Foto. Flüchtlinge warten vor dem Notaufnahmelager Marienfelde auf Einlass, 14. August 1961.
© DHM-Schirner

August 2015

„… wie Flüchtlinge ausgesehen haben“

… wie Flüchtlinge ausgeschaut haben Unmittelbar vor ihrem Abflug vom Flughafen Tempelhof im März 1952 wurde Ute Hennemann von ihrem Bruder spontan aufgefordert, sich noch einmal mit ihrem spärlichen Hab und Gut fotografieren zu lassen: „Dann wissen wir später noch, wie Flüchtlinge ausgesehen haben.“ Sie war vier Monate zuvor aus der DDR nach West-Berlin geflohen und durchlief hier das Notaufnahmeverfahren. Wie die meisten anderen Flüchtlinge wurde sie einige Monate später per Flugzeug in die Bundesrepublik ausgeflogen, wo sie sich eine neue Existenz aufbauen musste. Von den regelmäßigen Flügen von Flüchtlingen aus West-Berlin existieren nur relativ wenige historische Aufnahmen, und dieses individuelle Porträt unmittelbar vor dem Abflug stellt eine Rarität dar.
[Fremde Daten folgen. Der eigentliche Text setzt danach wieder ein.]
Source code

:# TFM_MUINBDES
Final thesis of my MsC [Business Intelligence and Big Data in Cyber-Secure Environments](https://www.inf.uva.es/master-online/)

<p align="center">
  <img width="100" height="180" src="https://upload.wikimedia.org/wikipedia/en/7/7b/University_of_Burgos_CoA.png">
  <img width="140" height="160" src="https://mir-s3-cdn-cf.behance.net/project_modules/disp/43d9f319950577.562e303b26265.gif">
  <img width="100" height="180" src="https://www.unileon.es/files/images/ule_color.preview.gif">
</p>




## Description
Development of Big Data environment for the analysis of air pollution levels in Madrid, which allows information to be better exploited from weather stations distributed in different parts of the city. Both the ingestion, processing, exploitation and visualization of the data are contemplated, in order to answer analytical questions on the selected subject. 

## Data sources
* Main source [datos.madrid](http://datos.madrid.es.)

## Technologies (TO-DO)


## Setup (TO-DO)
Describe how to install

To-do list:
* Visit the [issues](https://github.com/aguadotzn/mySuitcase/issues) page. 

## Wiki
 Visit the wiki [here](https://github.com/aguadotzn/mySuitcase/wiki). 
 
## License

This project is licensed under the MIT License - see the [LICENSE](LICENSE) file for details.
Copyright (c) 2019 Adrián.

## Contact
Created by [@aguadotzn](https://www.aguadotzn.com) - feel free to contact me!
Ute Hennemann wurde am 25. August 1929 in Schwerin als Tochter eines mecklenburgischen Lehrerehepaars geboren und erlebte als Jugendliche die Kriegszeit und das Kriegsende. Die Familie musste während der sowjetischen Besatzungszeit mehrfach ihre Wohnungen räumen. Nach ihrem Abitur 1949 erhielt Ute Hennemann einen Lehramts-Studienplatz an der Humboldt-Universität in Ost-Berlin. Ihr älterer Bruder Dieter war inzwischen aus der Kriegsgefangenschaft nach West-Berlin gekommen, wo er als Journalist für das „Informationsbüro West“ (IWE) tätig war. Das IWE war eine der bekanntesten Agenturen, die sich damals wie viele andere Gruppierungen mit Unterstützung der Westalliierten einer antikommunistischen Aufklärungsarbeit und gezielten Hilfe für Oppositionelle in der DDR widmete. Durch seine Arbeit sah Dieter Hennemann auch seine Schwester in Ost-Berlin gefährdet. Mit einer fingierten Botschaft lockte er sie daher im November 1951 zu sich nach West-Berlin und überzeugte sie zum Bleiben. Um ihre Eltern zu schützen, verfasste Ute Hennemann nachträglich einen Abschiedsbrief, in dem sie ihre politische Einstellung und Flucht als Bruch mit ihren Eltern darstellte. Wie sich später herausstellte, wurde ihre Familie in der DDR dennoch überwacht, eine Rückkehr hätte für die junge Studentin die sichere Verhaftung bedeutet.

Als quasi unfreiwilliger DDR-Flüchtling kam sie zunächst bei Verwandten in West-Berlin unter. Im Notaufnahmeverfahren erhielt sie die Zuteilung nach Hessen, da sie sich bereits um einen Studienplatz in Gießen bemühte. Im März konnte Ute Hennemann dann Berlin von Tempelhof aus verlassen, wo ihr Bruder zum Abschied diese Aufnahme machte. Es gehört zu einem umfangreichen Familienkonvolut, das ihr Neffe Christian Nieske der Erinnerungsstätte geschenkt hat. Eine ausführliche Schilderung der Erlebnisse und Erfahrungen seiner Tante finden sich in seinem Buch „Republikflucht und Wirtschaftswunder. Mecklenburger berichten über ihre Erlebnisse 1945 bis 1961“, Schwerin 2001.